Вставая с ложа в ту ночь, я не смотрел на Авиллу. И, не потому что спешил сбежать на поджидавшем меня корабле, не потому что боялся неминуемой смерти, промедли я хотя бы несколько мгновений. Нет, я боялся почувствовать жалость к ней. Запомнить её взгляд. Запомнить её, ещё ребёнка, который подчинился мне, считая невинной игрой то, что я делал с ней, запомнить такой, обнажённой, удивлённой и растерянной. Такой, выброшенной внезапно из гнезда.

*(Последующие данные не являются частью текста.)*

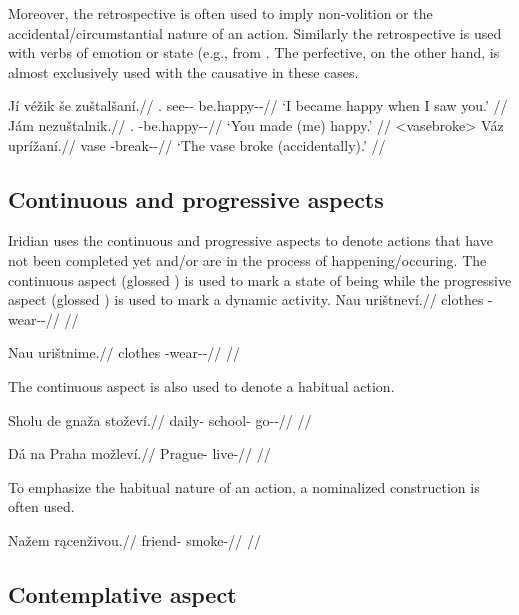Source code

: Moreover, the retrospective is often used to imply non-volition or the
accidental/circumstantial nature of an action. Similarly the retrospective is
used with verbs of emotion or state (e.g.,  from
. The perfective, on the other hand, is almost exclusively
used with the causative in these cases.

\pex
\a	\begingl
\gla Jí véžik še zuštalšaní.//
\glb \Second{}\Sg{}.\Acc{} see-\Av{}-\Pf{} \Com{} be.happy-\Av{}-\Ret{}//
\glft `I became happy when I saw you.' //
\endgl
\a	\begingl
\gla Jám nezuštalnik.//
\glb \Second{}\Sg{}.\Agt{} \Caus{}-be.happy-\Pv{}-\Pf{}//
\glft `You made (me) happy.' //
\endgl
\xe
\pex<vasebroke>
\begingl
\gla Váz uprížaní.//
\glb vase \Refl{}-break-\Av{}-\Pf{}//
\glft `The vase broke (accidentally).' //
\endgl
\xe

\subsection{Continuous and progressive aspects}
Iridian uses the continuous and progressive aspects to denote actions that have
not been completed yet and/or are in the process of happening/occuring. The
continuous aspect (glossed \Cont{}) is used to mark a state of being while the
progressive aspect (glossed \Prog{}) is used to mark a dynamic activity.
\pex
\begingl
\gla Nau urištneví.//
\glb clothes \Refl{}-wear-\Pv{}-\Cont{}//
\glft {} //
\endgl
\xe

\pex
\begingl
\gla Nau urištnime.//
\glb clothes \Refl{}-wear-\Pv{}-\Prog{}//
\glft {} //
\endgl
\xe

The continuous aspect is also used to denote a habitual action.

\pex
\begingl
\gla Sholu de gnaža stoževí.//
\glb daily-\Ins{}  school-\Acc{} go-\Av{}-\Cont{}//
\glft {} //
\endgl
\xe

\pex
\begingl
\gla Dá na Praha možleví.//
\glb \First{}\Sg{} \Loc{} Prague-\Acc{} live-\Cont{}//
\glft {} //
\endgl
\xe

To emphasize the habitual nature of an action, a nominalized construction is
often used.

\pex
\begingl
\gla Nažem rącenživou.//
\glb friend-\First{}\Sg{} smoke-//
\glft {} //
\endgl
\xe

\subsection{Contemplative aspect}

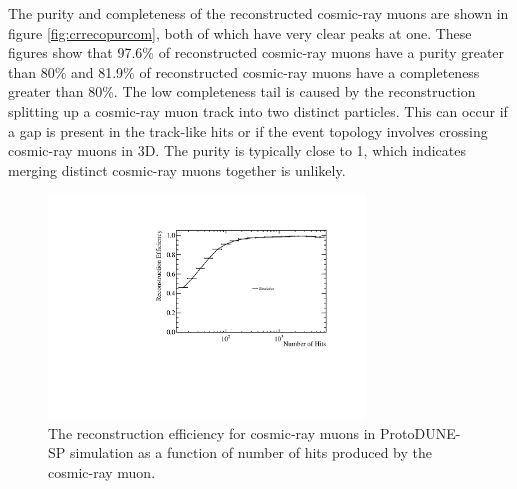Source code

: The purity and completeness of the reconstructed cosmic-ray muons are shown in figure \ref{fig:crrecopurcom}, both of which have very clear peaks at one.  These figures show that 97.6\% of reconstructed cosmic-ray muons have a purity greater than 80\% and 81.9\% of reconstructed cosmic-ray muons have a completeness greater than 80\%.  The low completeness tail is caused by the reconstruction splitting up a cosmic-ray muon track into two distinct particles.  This can occur if a gap is present in the track-like hits or if the event topology involves crossing cosmic-ray muons in 3D.  The purity is typically close to 1, which indicates merging distinct cosmic-ray muons together is unlikely. 

\begin{figure}
\centering
\includegraphics[width=0.75\textwidth]{Figures/Metrics/MC/Cosmics/CosmicRayEfficiencyVsNHits.pdf}
\caption{The reconstruction efficiency for cosmic-ray muons in ProtoDUNE-SP simulation as a function of number of hits produced by the cosmic-ray muon.}
\label{fig:crrecoeff}
\end{figure}


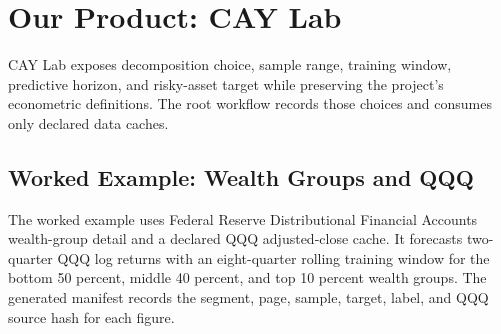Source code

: \section{Our Product: CAY Lab}
\label{sec:our_product_cay_lab}

CAY Lab exposes decomposition choice, sample range, training window,
predictive horizon, and risky-asset target while preserving the project's
econometric definitions. The root workflow records those choices and consumes
only declared data caches.

\subsection{Worked Example: Wealth Groups and QQQ}

The worked example uses Federal Reserve Distributional Financial Accounts
wealth-group detail and a declared QQQ adjusted-close cache. It forecasts
two-quarter QQQ log returns with an eight-quarter rolling training window for
the bottom 50 percent, middle 40 percent, and top 10 percent wealth groups.
The generated manifest records the segment, page, sample, target, label, and
QQQ source hash for each figure.


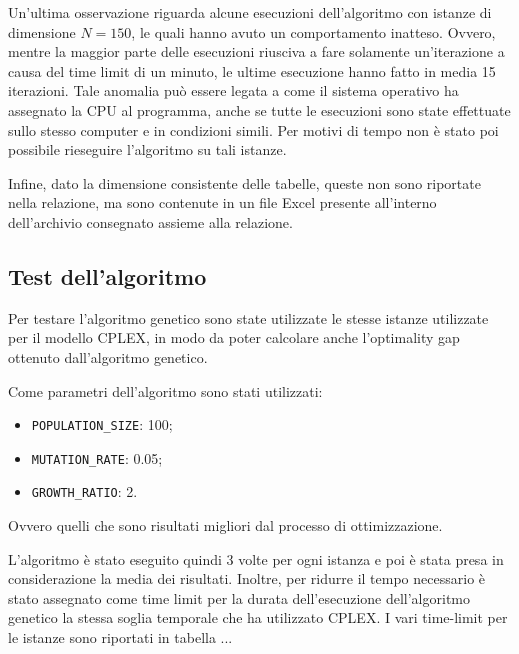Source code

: Un'ultima osservazione riguarda alcune esecuzioni dell'algoritmo con istanze di dimensione $N=150$, le quali hanno avuto un comportamento inatteso. 
Ovvero, mentre la maggior parte delle esecuzioni riusciva a fare solamente un'iterazione a causa del time limit di un minuto, le ultime esecuzione hanno fatto in media 15 iterazioni. Tale anomalia può essere legata a come il sistema operativo ha assegnato la CPU al programma, anche se tutte le esecuzioni sono state effettuate sullo stesso computer e in condizioni simili. Per motivi di tempo non è stato poi possibile rieseguire l'algoritmo su tali istanze.

Infine, dato la dimensione consistente delle tabelle, queste non sono riportate nella relazione, ma sono contenute in un file Excel presente all'interno dell'archivio consegnato assieme alla relazione.

\subsection{Test dell'algoritmo}

Per testare l'algoritmo genetico sono state utilizzate le stesse istanze utilizzate per il modello CPLEX, in modo da poter calcolare anche l'optimality gap ottenuto dall'algoritmo genetico.

Come parametri dell'algoritmo sono stati utilizzati:

\begin{itemize}
	\item \texttt{POPULATION\_SIZE}: 100;
	\item \texttt{MUTATION\_RATE}: 0.05;
	\item \texttt{GROWTH\_RATIO}: 2.
\end{itemize}

\noindent Ovvero quelli che sono risultati migliori dal processo di ottimizzazione.

L'algoritmo è stato eseguito quindi 3 volte per ogni istanza e poi è stata presa in considerazione la media dei risultati. 
Inoltre, per ridurre il tempo necessario è stato assegnato come time limit per la durata dell'esecuzione dell'algoritmo genetico la stessa soglia temporale che ha utilizzato CPLEX.
I vari time-limit per le istanze sono riportati in tabella ...




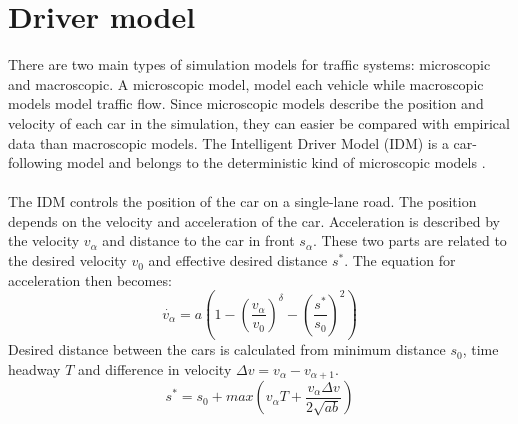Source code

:\section{Driver model}
There are two main types of simulation models for traffic systems: microscopic
and macroscopic. A microscopic model, model each vehicle while macroscopic
models model traffic flow. Since microscopic models describe the position
and velocity of each car in the simulation, they can easier be compared with
empirical data than macroscopic models. The Intelligent Driver Model (IDM)
is a car-following model and belongs to the deterministic kind of microscopic
models \cite{idm}.\\\\

The IDM controls the position of the car on a single-lane road. The position depends on the velocity and acceleration of the car. Acceleration is described by the velocity \begin{math}v_\alpha\end{math} and distance to the car in front \begin{math}s_\alpha\end{math}. These two parts are related to the desired velocity \begin{math}v_0\end{math} and effective desired distance \begin{math}s^\ast\end{math}. The equation for acceleration then becomes:
\begin{equation}\label{driver_acc}\dot{v_\alpha} = a\left
(1-(\frac{v_\alpha}{v_0})^\delta-(\frac{s^\ast}{s_0})^2 \right)\end{equation}
Desired distance between the cars is calculated from minimum distance \begin{math}s_0\end{math}, time headway \begin{math}T\end{math} and difference in velocity \begin{math}\Delta v = v_\alpha - v_{\alpha + 1}\end{math}.
\begin{equation}\label{desireddist}s^\ast = s_0 + max \left (v_\alpha T +
\frac{v_\alpha \Delta v}{2\sqrt{ab}}\right )\end{equation}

Я предполагал, что с ней будет. Именно этого я и хотел, но добившись, ужаснулся…

Я бежал по тёмным улицам к пристани, слыша, как просыпается город за моей спиной, как факелы множатся, растекаясь по улицам, похожие на огненную реку, ещё немного и затопит меня и поглотит. Навсегда, так, чтобы никто никогда не вспомнил даже моего имени.

И всё же, убегая, я продолжал чувствовать, как сжалось и никак не может расслабиться и спокойно биться моё сердце. Как бы я ни был озлоблен и жесток, я ни разу в жизни не обижал детей. Авилла была ребёнком, она была моей сестрой…

И даже, когда наш корабль отчалил от пристани, а преследовать меня никто не смог бы, потому что мы испортили все корабли, стоявшие на приколе, даже тогда, и после, когда мы много дней плыли и плыли уже не преследуемые никем посреди ледяной океанской пустыни, я всё же не мог избавиться от мыслей о том, что я сделал.

Не только потому, что я навсегда стал изгоем, проклинаемым в моей семье, потерял навсегда семью и родину, но и потому, что раньше я никогда не был злодеем. Теперь я им стал.

Это оказалось тяжелее, чем я думал. Вернее сказать, когда я задумывал всё, я не мог даже предположить, как мучительно будет преуспеть в моём предприятии. Я много думал о том, что будет, если я не смогу осуществить то, что задумал, как и что я буду делать в этом случае. Но я ни разу не подумал о том, что будет, если всё получится. Я не подумал ни о чём, кроме путей к отступлению, потому что быть казнённым за то, что совратил девушку, тем более сводную сестру, в мои планы не входило. А вот, что я буду чувствовать в случае удачи, я не думал.